MATERIAL PROVIDED:
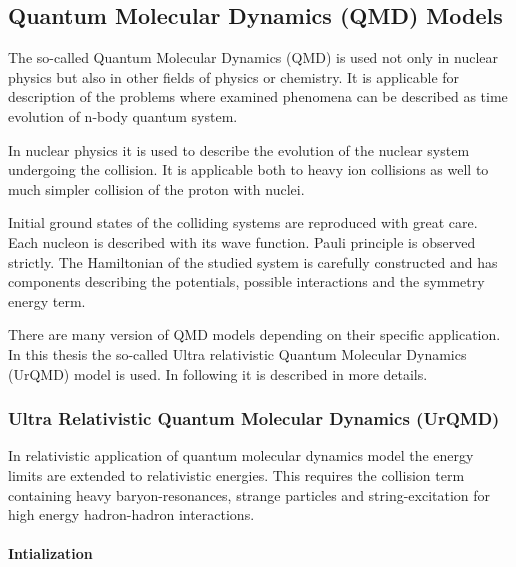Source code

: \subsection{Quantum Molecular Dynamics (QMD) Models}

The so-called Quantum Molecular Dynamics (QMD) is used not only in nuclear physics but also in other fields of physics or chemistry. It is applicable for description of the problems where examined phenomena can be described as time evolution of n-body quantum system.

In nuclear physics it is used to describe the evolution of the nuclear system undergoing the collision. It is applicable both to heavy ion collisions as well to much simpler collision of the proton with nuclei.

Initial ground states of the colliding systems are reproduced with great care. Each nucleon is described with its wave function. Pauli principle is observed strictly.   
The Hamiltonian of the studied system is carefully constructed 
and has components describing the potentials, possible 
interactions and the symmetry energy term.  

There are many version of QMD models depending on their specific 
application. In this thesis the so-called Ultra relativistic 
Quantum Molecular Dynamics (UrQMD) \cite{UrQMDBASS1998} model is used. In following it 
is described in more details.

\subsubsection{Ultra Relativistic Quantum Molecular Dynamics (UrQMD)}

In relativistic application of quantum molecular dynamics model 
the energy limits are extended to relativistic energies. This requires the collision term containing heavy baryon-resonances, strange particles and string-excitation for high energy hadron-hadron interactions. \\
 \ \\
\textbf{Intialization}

--

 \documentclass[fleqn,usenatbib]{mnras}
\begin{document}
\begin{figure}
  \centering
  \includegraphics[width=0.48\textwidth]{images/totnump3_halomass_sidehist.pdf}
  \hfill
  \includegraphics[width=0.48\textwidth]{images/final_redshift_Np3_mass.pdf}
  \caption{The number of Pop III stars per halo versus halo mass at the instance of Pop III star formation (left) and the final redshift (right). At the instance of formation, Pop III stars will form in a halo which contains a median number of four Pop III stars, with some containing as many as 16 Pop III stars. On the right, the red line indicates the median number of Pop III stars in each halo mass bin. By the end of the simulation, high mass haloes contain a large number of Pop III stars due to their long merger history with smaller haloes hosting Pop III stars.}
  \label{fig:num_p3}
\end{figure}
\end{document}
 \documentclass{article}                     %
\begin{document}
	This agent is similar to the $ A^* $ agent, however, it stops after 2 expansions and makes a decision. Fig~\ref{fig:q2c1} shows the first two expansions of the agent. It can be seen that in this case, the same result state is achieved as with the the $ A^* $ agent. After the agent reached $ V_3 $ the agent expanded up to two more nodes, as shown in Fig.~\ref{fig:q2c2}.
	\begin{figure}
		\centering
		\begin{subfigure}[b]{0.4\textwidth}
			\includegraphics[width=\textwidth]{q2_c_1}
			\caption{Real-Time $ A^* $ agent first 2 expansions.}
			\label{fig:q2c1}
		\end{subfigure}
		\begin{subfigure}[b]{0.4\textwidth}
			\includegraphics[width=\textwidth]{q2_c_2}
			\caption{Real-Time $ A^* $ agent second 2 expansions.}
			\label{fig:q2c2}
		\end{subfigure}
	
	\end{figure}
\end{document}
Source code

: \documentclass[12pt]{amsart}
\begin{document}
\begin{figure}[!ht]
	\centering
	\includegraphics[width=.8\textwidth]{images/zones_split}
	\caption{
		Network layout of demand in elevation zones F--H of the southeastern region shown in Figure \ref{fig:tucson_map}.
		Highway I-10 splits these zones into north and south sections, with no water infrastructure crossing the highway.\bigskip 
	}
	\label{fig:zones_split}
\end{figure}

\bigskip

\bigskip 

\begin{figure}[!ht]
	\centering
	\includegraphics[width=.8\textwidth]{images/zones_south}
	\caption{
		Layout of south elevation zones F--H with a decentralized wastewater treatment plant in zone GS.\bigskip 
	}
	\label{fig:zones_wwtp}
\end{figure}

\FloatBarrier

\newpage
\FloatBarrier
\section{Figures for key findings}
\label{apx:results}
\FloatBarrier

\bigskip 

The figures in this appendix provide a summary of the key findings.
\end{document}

==

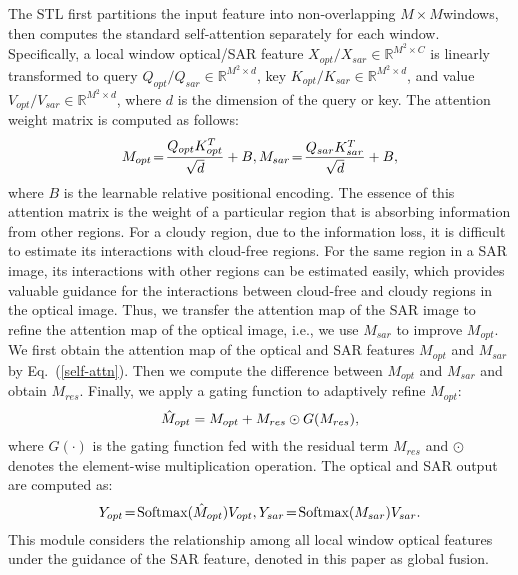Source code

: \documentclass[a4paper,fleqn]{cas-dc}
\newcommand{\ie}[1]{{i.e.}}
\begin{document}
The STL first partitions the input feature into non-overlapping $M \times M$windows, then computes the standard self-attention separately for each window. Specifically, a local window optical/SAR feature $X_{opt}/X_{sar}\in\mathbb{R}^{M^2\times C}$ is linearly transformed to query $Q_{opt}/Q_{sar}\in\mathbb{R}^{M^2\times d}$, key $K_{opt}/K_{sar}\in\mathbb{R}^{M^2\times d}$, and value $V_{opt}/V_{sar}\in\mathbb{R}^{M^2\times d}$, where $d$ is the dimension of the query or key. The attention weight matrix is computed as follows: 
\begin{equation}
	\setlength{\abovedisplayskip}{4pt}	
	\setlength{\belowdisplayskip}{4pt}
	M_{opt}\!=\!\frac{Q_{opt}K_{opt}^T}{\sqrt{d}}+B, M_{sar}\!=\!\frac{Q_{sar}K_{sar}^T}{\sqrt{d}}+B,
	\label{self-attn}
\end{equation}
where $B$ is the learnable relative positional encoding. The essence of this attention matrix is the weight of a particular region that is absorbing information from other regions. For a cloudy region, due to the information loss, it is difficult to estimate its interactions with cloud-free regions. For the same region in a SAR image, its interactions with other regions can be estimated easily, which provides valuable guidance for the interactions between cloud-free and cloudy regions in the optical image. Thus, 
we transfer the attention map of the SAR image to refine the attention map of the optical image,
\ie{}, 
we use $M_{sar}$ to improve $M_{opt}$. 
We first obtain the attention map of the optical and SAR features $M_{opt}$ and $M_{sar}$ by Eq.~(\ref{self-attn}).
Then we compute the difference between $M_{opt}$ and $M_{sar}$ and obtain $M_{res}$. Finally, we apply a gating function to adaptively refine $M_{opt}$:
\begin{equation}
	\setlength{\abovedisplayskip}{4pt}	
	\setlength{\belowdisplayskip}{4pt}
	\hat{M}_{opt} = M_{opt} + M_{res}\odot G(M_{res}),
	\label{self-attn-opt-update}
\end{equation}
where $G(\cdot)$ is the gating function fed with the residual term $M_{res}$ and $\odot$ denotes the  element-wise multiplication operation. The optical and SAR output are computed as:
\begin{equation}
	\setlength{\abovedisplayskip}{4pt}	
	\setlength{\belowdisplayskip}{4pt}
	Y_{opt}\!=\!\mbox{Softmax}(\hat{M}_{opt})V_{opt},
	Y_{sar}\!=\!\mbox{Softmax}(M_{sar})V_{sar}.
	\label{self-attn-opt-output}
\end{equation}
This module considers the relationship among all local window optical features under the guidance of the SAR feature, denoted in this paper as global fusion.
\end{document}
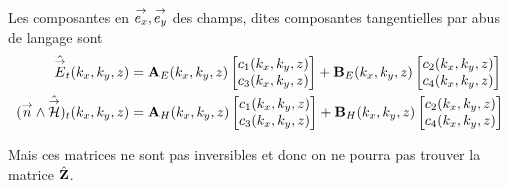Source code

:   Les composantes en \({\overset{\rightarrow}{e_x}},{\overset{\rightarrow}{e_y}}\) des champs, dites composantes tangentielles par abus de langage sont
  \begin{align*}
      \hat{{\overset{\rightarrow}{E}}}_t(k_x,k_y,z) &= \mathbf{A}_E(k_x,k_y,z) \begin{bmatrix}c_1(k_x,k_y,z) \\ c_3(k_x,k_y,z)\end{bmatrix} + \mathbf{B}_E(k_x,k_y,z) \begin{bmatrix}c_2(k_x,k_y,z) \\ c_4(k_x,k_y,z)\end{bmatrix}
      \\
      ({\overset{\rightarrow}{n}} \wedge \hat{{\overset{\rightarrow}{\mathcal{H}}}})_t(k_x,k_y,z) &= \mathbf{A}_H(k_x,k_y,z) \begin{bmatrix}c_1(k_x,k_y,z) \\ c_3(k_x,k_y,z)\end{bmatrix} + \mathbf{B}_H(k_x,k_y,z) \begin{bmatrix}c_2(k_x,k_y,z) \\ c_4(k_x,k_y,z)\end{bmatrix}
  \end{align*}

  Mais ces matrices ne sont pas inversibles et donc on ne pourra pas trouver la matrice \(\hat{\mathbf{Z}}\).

WORK REQUEST: The answer must be a single number: how many lines of the data hold the word "attn".

TASK RESPONSE: 4